● WHAT THIS TASK INVOLVES:
The answer must be one number: how many lines in the records below contain the string "только".

*** STUDY MATERIAL Section Begins ***

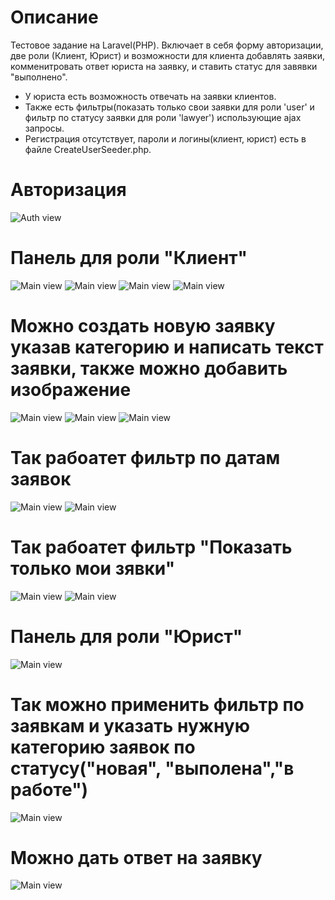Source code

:# Описание
Тестовое задание на Laravel(PHP). Включает в себя форму авторизации, две роли (Клиент, Юрист) и возможности для клиента добавлять заявки, комменитровать ответ юриста на заявку, и ставить статус для завявки "выполнено".
* У юриста есть возможность отвечать на заявки клиентов. 
* Также есть фильтры(показать только свои заявки для роли 'user' и фильтр по статусу заявки для роли 'lawyer') использующие ajax запросы.
* Регистрация отсутствует, пароли и логины(клиент, юрист) есть в файле CreateUserSeeder.php.
# Авторизация
![Auth view](screenshots/auth_page.png)
# Панель для роли "Клиент"
![Main view](screenshots/account_page_1.png)
![Main view](screenshots/account_page_2.png)
![Main view](screenshots/account_page_3.png)
![Main view](screenshots/account_page_4.png)
# Можно создать новую заявку указав категорию и написать текст заявки, также можно добавить изображение
![Main view](screenshots/create_page_1.png)
![Main view](screenshots/create_page_2.png)
![Main view](screenshots/complete_!_create_page_3.png)
# Так рабоатет фильтр по датам заявок
![Main view](screenshots/filter_date_page_account_page_1.png)
![Main view](screenshots/filter_date_page_account_page_2.png)
# Так рабоатет фильтр "Показать только мои зявки"
![Main view](screenshots/filter_only_my_page_account_page_1.png)
![Main view](screenshots/filter_only_my_page_account_page_2.png)
# Панель для роли "Юрист"
![Main view](screenshots/lawyer_page.png)
# Так можно применить фильтр по заявкам и указать нужную категорию заявок по статусу("новая", "выполена","в работе")
![Main view](screenshots/law_filter_new.png)
#  Можно дать ответ на заявку
![Main view](screenshots/take_req.png)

*** STUDY MATERIAL Section Ends ***

● SOLUTION TO THIS TASK:
2